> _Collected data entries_
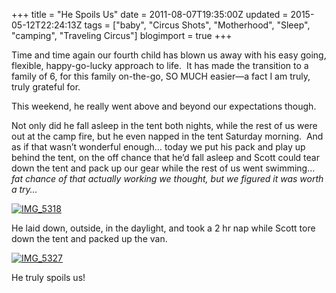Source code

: +++
title = "He Spoils Us"
date = 2011-08-07T19:35:00Z
updated = 2015-05-12T22:24:13Z
tags = ["baby", "Circus Shots", "Motherhood", "Sleep", "camping", "Traveling Circus"]
blogimport = true 
+++

Time and time again our fourth child has blown us away with his easy going, flexible, happy-go-lucky approach to life.&#160; It has made the transition to a family of 6, for this family on-the-go, SO MUCH easier—a fact I am truly, truly grateful for. 

This weekend, he really went above and beyond our expectations though. 

Not only did he fall asleep in the tent both nights, while the rest of us were out at the camp fire, but he even napped in the tent Saturday morning.&#160; And as if that wasn’t wonderful enough… today we put his pack and play up behind the tent, on the off chance that he’d fall asleep and Scott could tear down the tent and pack up our gear while the rest of us went swimming… _fat chance of that actually working we thought, but we figured it was worth a try…_

[![IMG_5318](https://latc.s3.amazonaws.com/wp-content/uploads/2011/08/IMG_5318.jpg "IMG_5318")](https://latc.s3.amazonaws.com/wp-content/uploads/2011/08/IMG_5318.jpg)

He laid down, outside, in the daylight, and took a 2 hr nap while Scott tore down the tent and packed up the van.&#160; 

[![IMG_5327](https://latc.s3.amazonaws.com/wp-content/uploads/2011/08/IMG_5327.jpg "IMG_5327")](https://latc.s3.amazonaws.com/wp-content/uploads/2011/08/IMG_5327.jpg)

He truly spoils us!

> _What the task asks_
Set down the lines above exactly as written. Begin at the line containing "blogimport = true" and stop after the last line.

> _Exercise response_
blogimport = true 
+++

Time and time again our fourth child has blown us away with his easy going, flexible, happy-go-lucky approach to life.&#160; It has made the transition to a family of 6, for this family on-the-go, SO MUCH easier—a fact I am truly, truly grateful for. 

This weekend, he really went above and beyond our expectations though. 

Not only did he fall asleep in the tent both nights, while the rest of us were out at the camp fire, but he even napped in the tent Saturday morning.&#160; And as if that wasn’t wonderful enough… today we put his pack and play up behind the tent, on the off chance that he’d fall asleep and Scott could tear down the tent and pack up our gear while the rest of us went swimming… _fat chance of that actually working we thought, but we figured it was worth a try…_

[![IMG_5318](https://latc.s3.amazonaws.com/wp-content/uploads/2011/08/IMG_5318.jpg "IMG_5318")](https://latc.s3.amazonaws.com/wp-content/uploads/2011/08/IMG_5318.jpg)

He laid down, outside, in the daylight, and took a 2 hr nap while Scott tore down the tent and packed up the van.&#160; 

[![IMG_5327](https://latc.s3.amazonaws.com/wp-content/uploads/2011/08/IMG_5327.jpg "IMG_5327")](https://latc.s3.amazonaws.com/wp-content/uploads/2011/08/IMG_5327.jpg)

He truly spoils us!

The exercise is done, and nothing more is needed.